PROBLEM DESCRIPTION:
From the entries that follow, gather each line holding the word "pointcloud".

--------

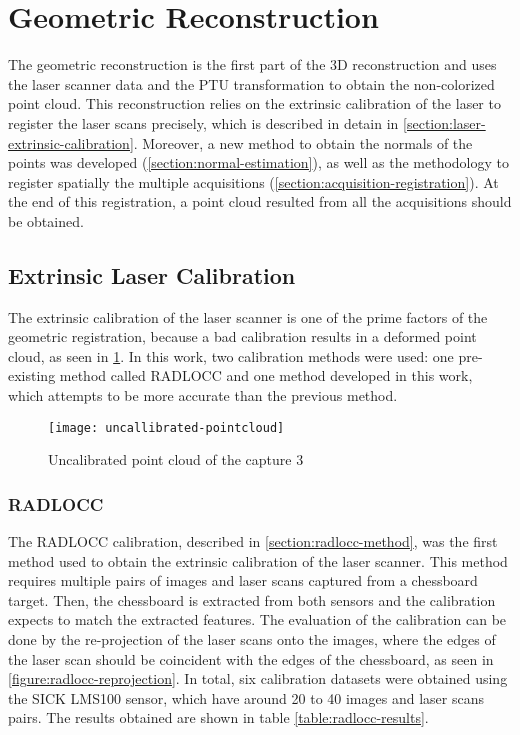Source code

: \section{Geometric Reconstruction}

The geometric reconstruction is the first part of the 3D reconstruction and uses the laser scanner data and the PTU transformation to obtain the non-colorized point cloud. This reconstruction relies on the extrinsic calibration of the laser to register the laser scans precisely, which is described in detain in \cref{section:laser-extrinsic-calibration}. Moreover, a new method to obtain the normals of the points was developed (\cref{section:normal-estimation}), as well as the methodology to register spatially the multiple acquisitions (\cref{section:acquisition-registration}). At the end of this registration, a point cloud resulted from all the acquisitions should be obtained.

\subsection{Extrinsic Laser Calibration}

The extrinsic calibration of the laser scanner is one of the prime factors of the geometric registration, because a bad calibration results in a deformed point cloud, as seen in \cref{figure:uncallibrated-pointcloud}. In this work, two calibration methods were used: one pre-existing method called RADLOCC and one method developed in this work, which attempts to be more accurate than the previous method. 

\begin{figure}[h]
    
    \centering
    \texttt{[image: uncallibrated-pointcloud]}

    \caption{Uncalibrated point cloud of the capture 3}
    \label{figure:uncallibrated-pointcloud}

\end{figure}

\subsubsection{RADLOCC}

The RADLOCC calibration, described in \cref{section:radlocc-method}, was the first method used to obtain the extrinsic calibration of the laser scanner. This method requires multiple pairs of images and laser scans captured from a chessboard target. Then, the chessboard is extracted from both sensors and the calibration expects to match the extracted features. The evaluation of the calibration can be done by the re-projection of the laser scans onto the images, where the edges of the laser scan should be coincident with the edges of the chessboard, as seen in \cref{figure:radlocc-reprojection}. In total, six calibration datasets were obtained using the SICK LMS100 sensor, which have around 20 to 40 images and laser scans pairs. The results obtained are shown in table \cref{table:radlocc-results}.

--------

EXPECTED ANSWER:
The extrinsic calibration of the laser scanner is one of the prime factors of the geometric registration, because a bad calibration results in a deformed point cloud, as seen in \cref{figure:uncallibrated-pointcloud}. In this work, two calibration methods were used: one pre-existing method called RADLOCC and one method developed in this work, which attempts to be more accurate than the previous method. 
    \texttt{[image: uncallibrated-pointcloud]}
    \label{figure:uncallibrated-pointcloud}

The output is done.